Both of these things are true, at least within certain contexts. This probably explains at least part of the appeal of Ayn Rand’s** focus on rational self interest‒which, in a large society, is going to, in its limit, come to be the same thing as rational altruism. But it is strange to have those seemingly at least partly contradictory facts both be true, at least in a highly simplified outline of the social nature of naked house apes***.
It is terribly frustrating. Even the most well-intentioned people, like the person who made that point about humans being social and needing each other (or at least many of those who agree with those sentiments) will often virulently demonize those who are on the opposite side of a given political spectrum or argument, not even trying to show compassion or empathy or understanding for those who disagree with them.
Likewise, those on the “other side” who seem to wallow in self-righteousness and yearn for authoritarianism will nevertheless seemingly believe that, for instance, they follow the teachings of a very socialistic, compassion-loving rabbi from 1st century, Roman-controlled Judea.
These are some of the things that make me angry, not just the persistent headache and my other, never-ending body pains and mental divergences. And although anger can be energizing, it is also unpleasant and, as Radiohead said, “it wears me out”.
I can endure a lot, it seems, whether out of stubbornness or willpower or just my own form of stupidity, but there’s no clear reason to keep enduring when there’s no evidence of any available relief or any joy that lasts more than a few hours at a time before leaving me alone to stew in my own, solitary, odious juices again.
I really do hate the whole universe a lot of the time, and that time proportion appears to be growing as that time goes by, like the product of some perverse Dark Energy in my own psyche. I don’t know what to do about it in my almost entirely empty life.
I say almost entirely, because there are just enough little rays of light to keep me fooling myself that I might one day return to a satisfying, mutual daily existence with people I love, only to have those hopes draw away like a will-o-the-wisp, keeping me eager and even desperate to follow them, but leaving me lost and stranded in the marshland of my mind instead of just escaping into oblivion.
Oh, well. Life sucks. No shit, Sherlock, what else is new? Further clichés as thoughts warrant.
I hope you lot are in better mental states than I am, and that you each and all have a good day.

*To borrow an example, though I cannot right now recall from where.
**Do you think Ayn Rand might have been an undiagnosed autistic person? Discuss.

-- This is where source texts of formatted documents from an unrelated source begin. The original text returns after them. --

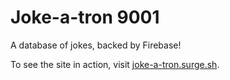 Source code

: # Joke-a-tron 9001

A database of jokes, backed by Firebase!

To see the site in action, visit [joke-a-tron.surge.sh](https://joke-a-tron.surge.sh/).
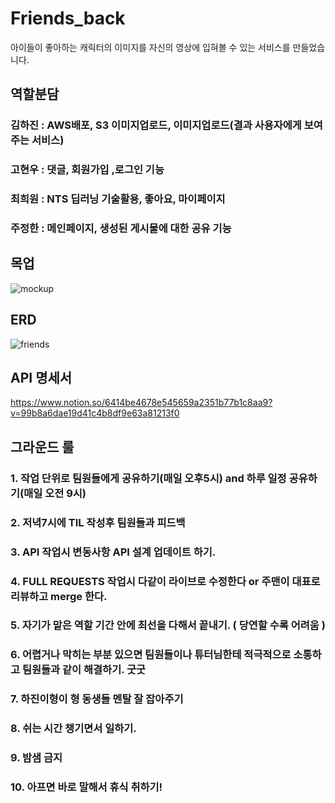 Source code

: # Friends_back

아이들이 좋아하는 캐릭터의 이미지를 자신의 영상에 입혀볼 수 있는 서비스를 만들었습니다.

## 역할분담
### 김하진 : AWS배포, S3 이미지업로드, 이미지업로드(결과 사용자에게 보여주는 서비스)
### 고현우 : 댓글, 회원가입 ,로그인 기능
### 최희원 : NTS 딥러닝 기술활용, 좋아요, 마이페이지
### 주정한 : 메인페이지, 생성된 게시물에 대한 공유 기능

## 목업

![mockup](https://user-images.githubusercontent.com/55477835/176158609-df8279dd-cdbd-4edf-a7a5-152c37e51103.png)


## ERD

![friends](https://user-images.githubusercontent.com/55477835/176158630-17a329cd-53b5-4101-8809-c1a3380166f8.png)


## API 명세서

https://www.notion.so/6414be4678e545659a2351b77b1c8aa9?v=99b8a6dae19d41c4b8df9e63a81213f0

## 그라운드 룰

### 1.  작업 단위로 팀원들에게 공유하기(매일 오후5시) and 하루 일정 공유하기(매일 오전 9시)

### 2. 저녁7시에 TIL 작성후 팀원들과 피드백

### 3. API 작업시 변동사항 API 설계 업데이트 하기.

### 4. FULL REQUESTS 작업시 다같이 라이브로 수정한다 or 주맨이 대표로 리뷰하고 merge 한다.

### 5. 자기가 맡은 역할 기간 안에 최선을 다해서 끝내기.  ( 당연할 수록 어려움 )

### 6. 어렵거나 막히는 부분 있으면 팀원들이나 튜터님한테 적극적으로 소통하고 팀원들과 같이 해결하기. 굿굿

### 7. 하진이형이 형 동생들 멘탈 잘 잡아주기

### 8. 쉬는 시간 챙기면서 일하기.

### 9. 밤샘 금지

### 10. 아프면 바로 말해서 휴식 취하기! 
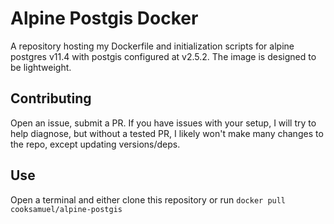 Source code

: # Alpine Postgis Docker

A repository hosting my Dockerfile and initialization scripts for alpine postgres v11.4 with 
postgis configured at v2.5.2. The image is designed to be lightweight.

## Contributing

Open an issue, submit a PR. If you have issues with your setup, I will try to help diagnose, but
without a tested PR, I likely won't make many changes to the repo, except updating versions/deps.

## Use

Open a terminal and either clone this repository or run `docker pull cooksamuel/alpine-postgis`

***It reminds me of the “Riddle of Steel” as described in the movie Conan the Barbarian. Early in the movie, Conan’s father tells him that you cannot rely on men or gods, but that you can trust steel. But then, later, Thulsa Doom (played by James Earl Jones) reveals the punchline of the riddle: Steel is not strong, flesh (i.e., a person) is stronger. These contradictory truths engender and represent the vortex of seeming paradox through which people must try to navigate, to find the eye of the storm, the balance point at which effective action is possible.